(Input data)
= Beginning of Section =
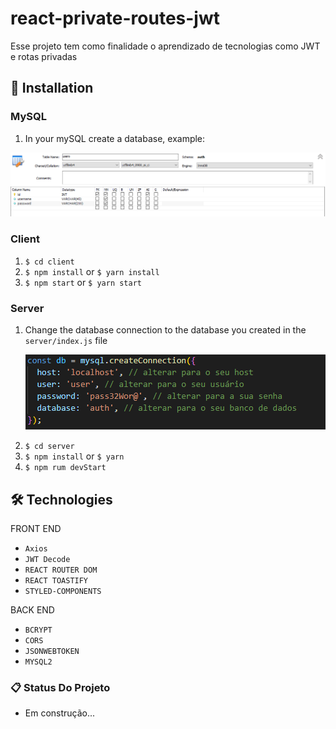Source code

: # react-private-routes-jwt

Esse projeto tem como finalidade o aprendizado de tecnologias como JWT e rotas privadas





## 🔧 Installation


### MySQL

  1. In your mySQL create a database, example:
  
   <p align="center">
      <img src="client/src/assets/readme/bancoauth.png" width="600px">
    </p>

### Client

  1. `$ cd client`
  2. `$ npm install` or `$ yarn install`
  3. `$ npm start` or `$ yarn start`
  
### Server
  1. Change the database connection to the database you created in the `server/index.js` file
    <p align="center">
      <img src="client/src/assets/readme/bancoconnect.png" width="600px">
    </p>
  2. `$ cd server`
  3. `$ npm install` or `$ yarn`
  4. `$ npm rum devStart`

## 🛠️ Technologies

FRONT END
+ `Axios`
+ `JWT Decode` 
+ `REACT ROUTER DOM`
+ `REACT TOASTIFY`
+ `STYLED-COMPONENTS`

BACK END
+ `BCRYPT`
+ `CORS`
+ `JSONWEBTOKEN`
+ `MYSQL2`

### 📋 Status Do Projeto

- Em construção...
= End of Section =
(Problem requirements) Your task is to restate every record word for word. Omit all pictures.

(Output below)
Source code

: # react-private-routes-jwt

Esse projeto tem como finalidade o aprendizado de tecnologias como JWT e rotas privadas





## 🔧 Installation


### MySQL

  1. In your mySQL create a database, example:
  
   <p align="center">
      <img src="client/src/assets/readme/bancoauth.png" width="600px">
    </p>

### Client

  1. `$ cd client`
  2. `$ npm install` or `$ yarn install`
  3. `$ npm start` or `$ yarn start`
  
### Server
  1. Change the database connection to the database you created in the `server/index.js` file
    <p align="center">
      <img src="client/src/assets/readme/bancoconnect.png" width="600px">
    </p>
  2. `$ cd server`
  3. `$ npm install` or `$ yarn`
  4. `$ npm rum devStart`

## 🛠️ Technologies

FRONT END
+ `Axios`
+ `JWT Decode` 
+ `REACT ROUTER DOM`
+ `REACT TOASTIFY`
+ `STYLED-COMPONENTS`

BACK END
+ `BCRYPT`
+ `CORS`
+ `JSONWEBTOKEN`
+ `MYSQL2`

### 📋 Status Do Projeto

- Em construção...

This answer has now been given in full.